The actual snapshot system supports plugins that can improve some of these behaviors. For example, it can allow the snapshots to be pre-composed and unpacked, speeding up the process. This allows the snapshots to be stored remotely. It also allows for special optimizations, such as just-in-time downloading of the needed files and layers.

Overlays

While it’s easy to mount, the snapshot approach we just described creates a lot of file churn and lots of duplicate files. This slows down the process of starting a container the first time and wastes space. Thankfully, this is one of many aspects of the containerization process that can be handled by the file system. Linux natively supports mounting directories as overlays, implementing most of the process for us.

In Linux (or a Linux container running as --privileged or with --cap-add=SYS_ADMIN):

  1. Create a tmpfs mount (memory-based file system that will be used to explore the overlay process)

    1mkdir /tmp/overlay
    2mount -t tmpfs tmpfs /tmp/overlay
  2. Create directories for our process. We’ll use lower for the lower (parent) layer, upper for the upper (child) layer, work as a working directory for the file system, and merged to contain the merged file system.

    1mkdir /tmp/overlay/{lower,upper,work,merged}
  3. Create some files for the experiment. Optionally, you can add files in upper as well.

    1cd /tmp/overlay
    2echo hello > lower/hello.txt
    3echo "I'm only here for a moment" > lower/delete-me.txt
    4echo message > upper/upper-message.txt
  4. Mount these directories as an overlay type file system. This will create a new file system in the merged directory that contains the combined contents of the lower and upper directory. The work directory will be used to track changes to the file system.

    1mount -t overlay overlay -o lowerdir=lower,upperdir=upper,workdir=work merged
  5. Explore the file system. You’ll notice that merged contains the combined contents of upper and lower.

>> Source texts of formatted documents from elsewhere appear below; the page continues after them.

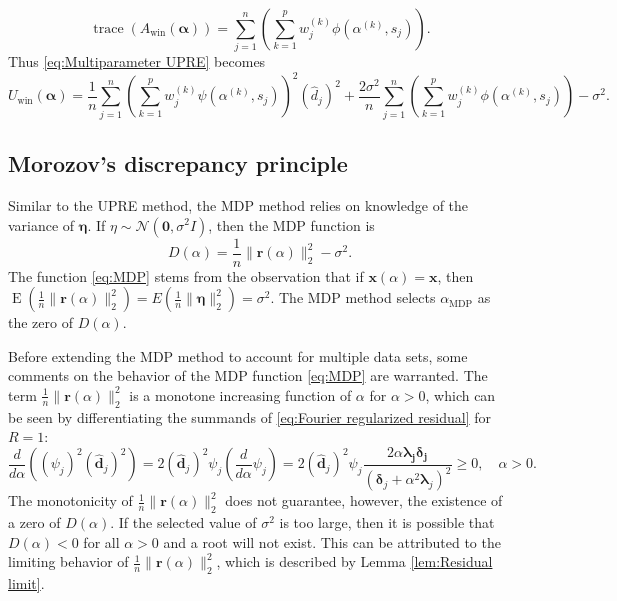 \documentclass[12pt]{article}
\newcommand{\dVec}{\mathbf{d}}	%
\newcommand{\rVec}{\mathbf{r}}	%
\newcommand{\xVec}{\mathbf{x}}	%
\DeclareMathOperator{\trace}{trace}		%
\newcommand{\dft}[1]{\widehat{#1}}	%
\newcommand{\regparam}{\alpha}  %
\newcommand{\regparamVec}{\mathbf{\regparam}}   %
\newcommand{\xReg}{\xVec(\regparam)}	%
\newcommand{\filt}{\phi}
\newcommand{\mfilt}{\psi}
\newcommand{\noise}{\eta}	%
\newcommand{\noiseSD}{\sigma}	%
\newcommand{\noiseVec}{\bm{\noise}}	%
\DeclareMathOperator{\E}{E}	%
\newcommand{\singular}{s}	%
\newcommand{\D}{D}	%
\newcommand{\MDP}{\text{MDP}}	%
\begin{document}
\begin{equation}
    \trace\left(A_\text{win}(\regparamVec)\right) = \sum_{j=1}^{n} \left(\sum_{k=1}^{p} w_j^{(k)} \filt\left(\regparam^{(k)},\singular_j\right) \right).
\end{equation}
Thus \eqref{eq:Multiparameter UPRE} becomes
\begin{equation}
\label{eq:Multiparameter UPRE 2}
    U_\text{win}(\regparamVec) = \frac{1}{n}\sum_{j=1}^{n} \left(\sum_{k=1}^{p} w_j^{(k)} \mfilt\left(\regparam^{(k)},\singular_j\right) \right)^2 \left(\dft{d}_j\right)^2 + \frac{2\noiseSD^2}{n}\sum_{j=1}^{n} \left(\sum_{k=1}^{p} w_j^{(k)} \filt\left(\regparam^{(k)},\singular_j\right) \right) - \noiseSD^2.
\end{equation}

\subsection{Morozov's discrepancy principle} \label{sec:MDP}
Similar to the UPRE method, the MDP method relies on knowledge of the variance of $\noiseVec$. If $\noise \sim \mathcal{N}(\bm{0},\noiseSD^2I)$, then the MDP function is 
\begin{equation}
\label{eq:MDP}
\D(\regparam) = \frac{1}{n}\|\rVec(\regparam)\|_2^2 - \noiseSD^2.
\end{equation}
The function \eqref{eq:MDP} stems from the observation that if $\xReg = \xVec$, then $\E(\frac{1}{n}\|\rVec(\regparam)\|_2^2) = E(\frac{1}{n}\|\noiseVec\|_2^2) = \noiseSD^2$. The MDP method selects $\regparam_{\MDP}$ as the zero of $\D(\regparam)$.  \par 
Before extending the MDP method to account for multiple data sets, some comments on the behavior of the MDP function \eqref{eq:MDP} are warranted. The term $\frac{1}{n}\|\rVec(\regparam)\|_2^2$ is a monotone increasing function of $\regparam$ for $\regparam > 0$, which can be seen by differentiating the summands of \eqref{eq:Fourier regularized residual} for $R = 1$:
\[\frac{d}{d\regparam}\left(\left(\mfilt_j\right)^2\left(\dft{\dVec}_j\right)^2\right) = 2 \left(\dft{\dVec}_j\right)^2 \mfilt_j\left(\frac{d}{d\regparam}\mfilt_j\right) = 2 \left(\dft{\dVec}_j\right)^2 \mfilt_j \frac{2\regparam\bm{\lambda_j}\bm{\delta_j}}{\left(\bm{\delta}_j + \regparam^2 \bm{\lambda}_j\right)^2} \geq 0, \quad \regparam > 0.\]
The monotonicity of $\frac{1}{n}\|\rVec(\regparam)\|_2^2$ does not guarantee, however, the existence of a zero of $\D(\regparam)$. If the selected value of $\noiseSD^2$ is too large, then it is possible that $\D(\regparam) < 0$ for all $\regparam > 0$ and a root will not exist. This can be attributed to the limiting behavior of $\frac{1}{n}\|\rVec(\regparam)\|_2^2$, which is described by Lemma \ref{lem:Residual limit}.
\end{document}
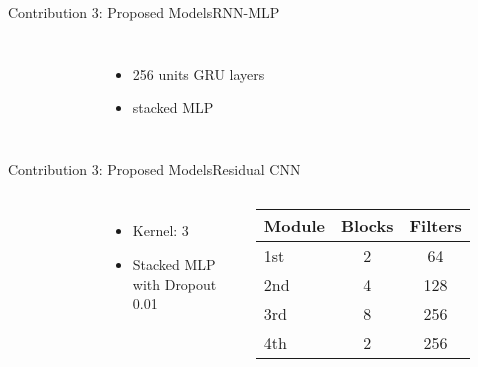 \begin{frame}{Contribution 3: Proposed Models}{RNN-MLP}
    \begin{columns}
        \begin{figure}
            
        \end{figure}

        \begin{itemize}
            \item 256 units GRU layers
            \item stacked MLP
        \end{itemize}
    \end{columns}
\end{frame}

\begin{frame}{Contribution 3: Proposed Models}{Residual CNN}
    \begin{columns}
        \begin{figure}
            
            
        \end{figure}

        \begin{itemize}
            \item Kernel: 3
            \item Stacked MLP with Dropout 0.01
        \end{itemize}
        \begin{tabular}{lSS}
            \hline
            Module & {Blocks} & {Filters} \\
            \hline
            1st    & 2        & 64        \\
            2nd    & 4        & 128       \\
            3rd    & 8        & 256       \\
            4th    & 2        & 256       \\
            \hline
        \end{tabular}
    \end{columns}

\end{frame}


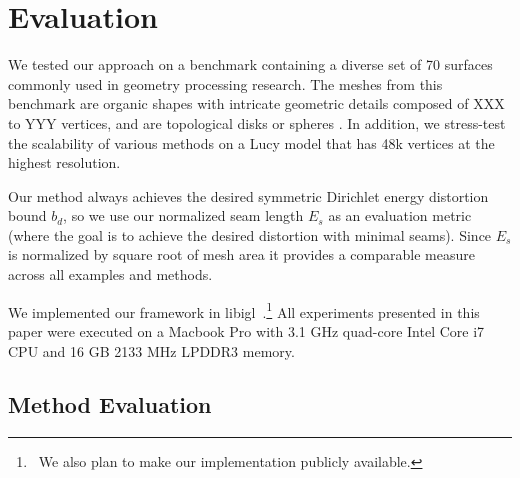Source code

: 
\section{Evaluation}
\label{sec:results}

We tested our approach on a benchmark containing a diverse set of 70 surfaces commonly used in geometry processing research.  The meshes from this benchmark  are organic shapes with intricate geometric details composed of XXX to YYY  vertices, and are topological disks or spheres . In addition, we stress-test the scalability of various methods on a Lucy model that has 48k vertices at the highest resolution. 

Our method always achieves the desired symmetric Dirichlet energy distortion bound $b_d$, so we use our normalized seam length $E_{s}$ as an evaluation metric (where the goal is to achieve the desired distortion with minimal seams). Since $E_{s}$ is normalized by square root of mesh area it provides a comparable measure across all examples and methods. 

We implemented our framework in libigl~\cite{libigl}.\footnote{~We also plan to make our implementation publicly available.} All experiments presented in this paper were executed on a Macbook Pro with 3.1 GHz quad-core Intel Core i7 CPU and 16 GB 2133 MHz LPDDR3 memory.



\subsection{Method Evaluation}


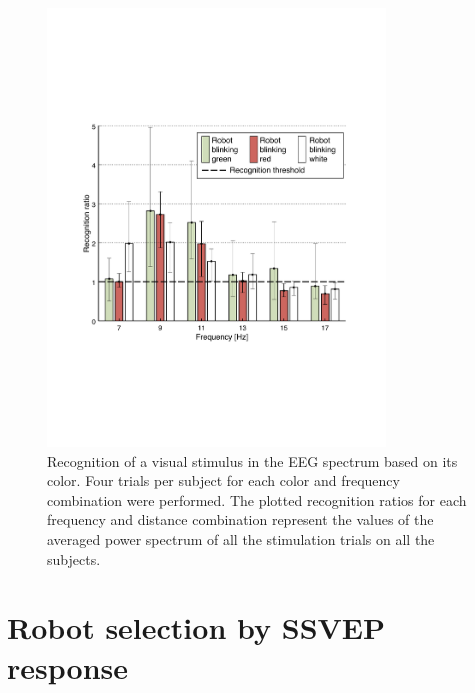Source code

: \documentclass[smallextended]{svjour3}
\begin{document}
\begin{figure}
\center
\includegraphics[width=0.8\textwidth]{figures/color-v2.pdf}
\caption{Recognition of a visual stimulus in the EEG spectrum based on its color. Four trials per subject for each color and frequency combination were performed. The plotted recognition ratios for each frequency and distance combination represent the values of the averaged power spectrum of all the stimulation trials on all the subjects.} \label{fig:graph-couleurs}
\end{figure}

\section{Robot selection by SSVEP response}
\label{sec:CCA_approach}
\end{document}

Then, make some changes:

    1rm -rf merged/delete-me.txt
    2echo "I'm new" > merged/new.txt
    3echo world >> merged/hello.txt
  6. As expected, delete-me.txt is removed from merged and a new file, new.txt is created in the same directory. If you tree the directories, you’ll see something interesting:

       |-- lower
       |   |-- delete-me.txt
       |   `-- hello.txt
       |-- merged
       |   |-- hello.txt
       |   |-- new.txt
       |   `-- upper-message.txt
       |-- upper
       |   |-- delete-me.txt
       |   |-- hello.txt
       |   |-- new.txt
       |   `-- upper-message.txt

    And running ls -l upper shows

    1total 12
    2c--------- 2 root root 0, 0 Jan 20 00:17 delete-me.txt
    3-rw-r--r-- 1 root root   12 Jan 20 00:20 hello.txt
    4-rw-r--r-- 1 root root    8 Jan 20 00:17 new.txt
    5-rw-r--r-- 1 root root    8 Jan 20 00:17 upper-message.txt

While merged shows the effects of our changes, upper (as the parent layer) stores the changes similar to the example in our manual process. It contains the new file, new.txt and the modified hello.txt. It has also created a whiteout file. For the overlay filesystem, this involves replacing the file with a character device (and a 0, 0 device number). In short, it has everything we need to be able to package up the directories!

You can see how this approach could also be used to implement a snapshot system. The mount command can natively take a colon (:) delimited list of lowerdir paths, all of which are unioned together into a single file system. This is part of the nature of modern containers – the containers are composed using native operating system features.

That’s really all there is to creating a basic system. In fact, the containerd runtime used by Kubernetes (and the recently release Docker Desktop 4.27.0) uses a similar approach to build and manage its images (with the deeper details covered in Content Flow). Hope this has helped to demystify the way container images work!